* **WORK REQUEST**
After finding the line with "Downloads a file" in the data below, set down exactly each line through the one with "Clinical note ID |", inclusive, and stop there.

**** DATA FOR ANALYSIS

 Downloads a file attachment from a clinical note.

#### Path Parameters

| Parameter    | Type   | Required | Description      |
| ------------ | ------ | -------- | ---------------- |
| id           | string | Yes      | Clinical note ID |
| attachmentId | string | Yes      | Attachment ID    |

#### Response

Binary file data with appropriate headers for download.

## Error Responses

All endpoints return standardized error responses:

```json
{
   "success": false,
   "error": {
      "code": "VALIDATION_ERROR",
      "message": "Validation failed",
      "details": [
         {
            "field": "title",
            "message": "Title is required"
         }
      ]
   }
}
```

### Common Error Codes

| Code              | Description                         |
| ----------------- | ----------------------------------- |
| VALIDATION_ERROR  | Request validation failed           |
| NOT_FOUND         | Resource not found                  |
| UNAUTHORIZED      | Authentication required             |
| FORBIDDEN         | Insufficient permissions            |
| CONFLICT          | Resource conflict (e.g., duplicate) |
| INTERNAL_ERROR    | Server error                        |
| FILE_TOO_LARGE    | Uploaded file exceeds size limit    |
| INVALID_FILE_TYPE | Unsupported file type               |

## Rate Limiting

********
**** DATA FOR ANALYSIS

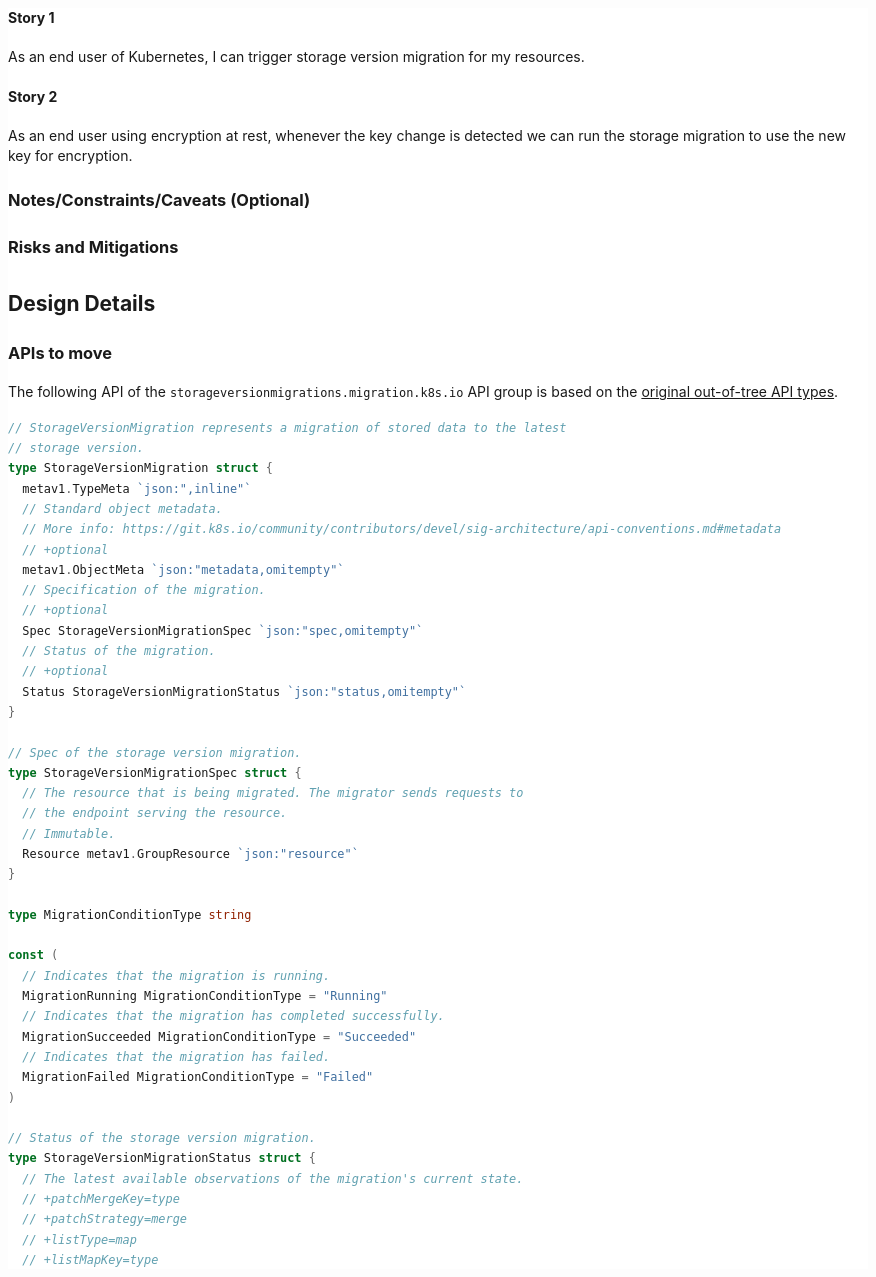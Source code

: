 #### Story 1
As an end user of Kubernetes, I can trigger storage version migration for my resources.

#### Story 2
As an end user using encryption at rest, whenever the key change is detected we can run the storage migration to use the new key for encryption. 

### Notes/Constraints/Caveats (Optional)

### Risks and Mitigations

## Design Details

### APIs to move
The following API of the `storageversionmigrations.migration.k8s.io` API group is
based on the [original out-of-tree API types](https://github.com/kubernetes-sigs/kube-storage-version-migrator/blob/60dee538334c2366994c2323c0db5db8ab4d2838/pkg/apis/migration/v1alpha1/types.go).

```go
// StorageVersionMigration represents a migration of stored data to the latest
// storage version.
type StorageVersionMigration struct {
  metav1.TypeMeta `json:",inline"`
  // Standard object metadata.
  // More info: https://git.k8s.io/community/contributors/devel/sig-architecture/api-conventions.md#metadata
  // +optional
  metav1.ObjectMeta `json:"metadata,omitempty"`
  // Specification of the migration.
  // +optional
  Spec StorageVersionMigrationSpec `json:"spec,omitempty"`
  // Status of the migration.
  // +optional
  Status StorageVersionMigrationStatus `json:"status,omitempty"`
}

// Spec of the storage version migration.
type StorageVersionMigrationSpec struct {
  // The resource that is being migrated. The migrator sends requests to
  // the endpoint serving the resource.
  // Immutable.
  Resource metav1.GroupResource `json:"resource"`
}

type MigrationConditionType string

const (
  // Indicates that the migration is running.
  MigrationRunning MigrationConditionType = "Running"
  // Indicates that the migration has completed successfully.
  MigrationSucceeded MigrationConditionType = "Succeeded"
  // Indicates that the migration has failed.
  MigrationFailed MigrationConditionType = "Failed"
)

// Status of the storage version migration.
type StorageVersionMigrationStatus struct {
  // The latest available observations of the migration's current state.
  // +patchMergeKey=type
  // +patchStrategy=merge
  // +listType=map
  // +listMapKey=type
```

********
**** DATA FOR ANALYSIS

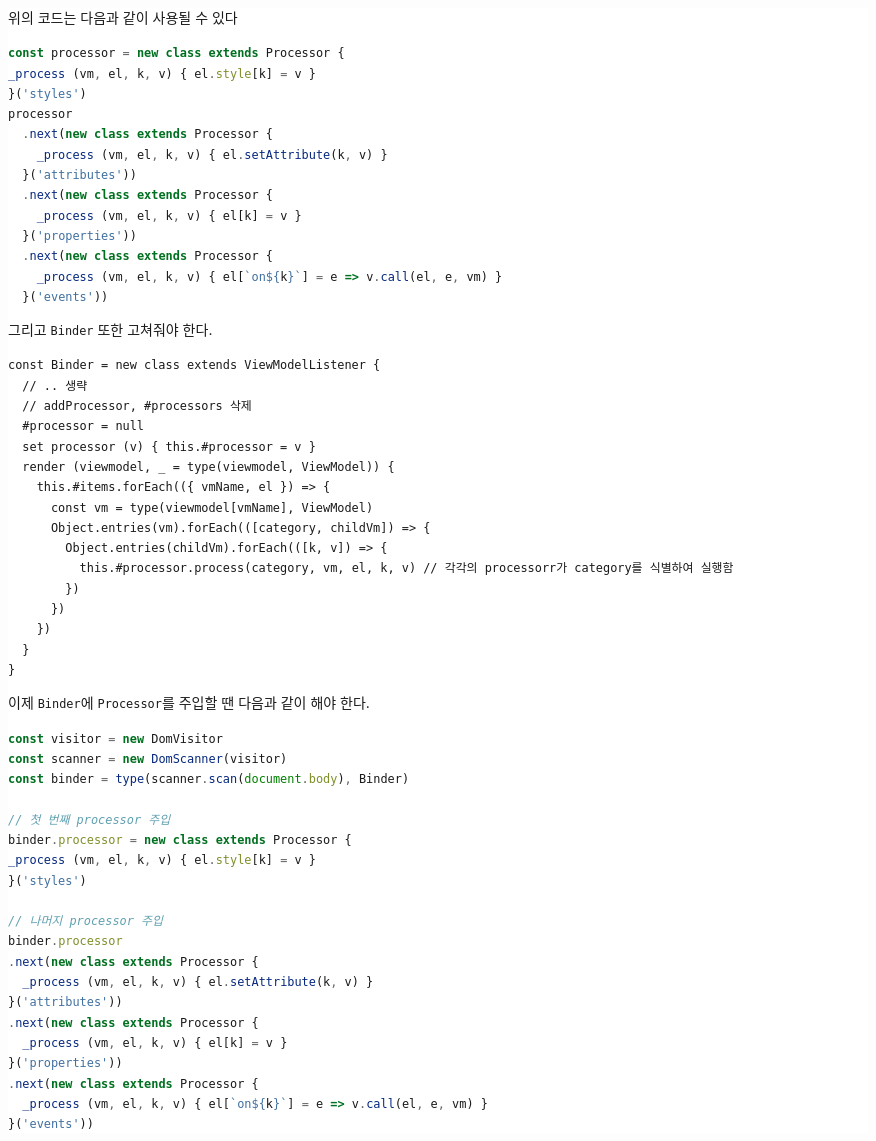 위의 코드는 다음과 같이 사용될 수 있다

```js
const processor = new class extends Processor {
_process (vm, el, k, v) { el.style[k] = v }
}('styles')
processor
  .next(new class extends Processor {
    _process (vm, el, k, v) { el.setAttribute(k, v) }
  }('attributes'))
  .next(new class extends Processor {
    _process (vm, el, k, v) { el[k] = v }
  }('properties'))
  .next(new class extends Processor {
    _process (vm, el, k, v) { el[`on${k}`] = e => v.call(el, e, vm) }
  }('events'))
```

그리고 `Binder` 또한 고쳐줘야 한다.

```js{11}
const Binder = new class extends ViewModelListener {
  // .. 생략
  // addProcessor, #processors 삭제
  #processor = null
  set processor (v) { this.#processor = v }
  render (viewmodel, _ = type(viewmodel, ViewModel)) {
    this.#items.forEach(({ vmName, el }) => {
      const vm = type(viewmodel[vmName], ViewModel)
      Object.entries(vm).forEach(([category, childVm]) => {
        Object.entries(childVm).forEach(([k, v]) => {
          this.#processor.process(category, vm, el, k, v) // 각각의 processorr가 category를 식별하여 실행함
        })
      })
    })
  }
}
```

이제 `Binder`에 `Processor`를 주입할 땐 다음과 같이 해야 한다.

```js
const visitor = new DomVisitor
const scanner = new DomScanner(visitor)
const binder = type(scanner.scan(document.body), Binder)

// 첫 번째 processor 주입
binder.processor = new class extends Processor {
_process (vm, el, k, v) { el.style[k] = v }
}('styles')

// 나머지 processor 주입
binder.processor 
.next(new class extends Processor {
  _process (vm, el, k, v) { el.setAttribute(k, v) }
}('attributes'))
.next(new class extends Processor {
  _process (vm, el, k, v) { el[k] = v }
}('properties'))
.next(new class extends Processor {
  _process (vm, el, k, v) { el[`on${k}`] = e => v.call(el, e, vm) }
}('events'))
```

********

* **FINAL ANSWER**
 Downloads a file attachment from a clinical note.

#### Path Parameters

| Parameter    | Type   | Required | Description      |
| ------------ | ------ | -------- | ---------------- |
| id           | string | Yes      | Clinical note ID |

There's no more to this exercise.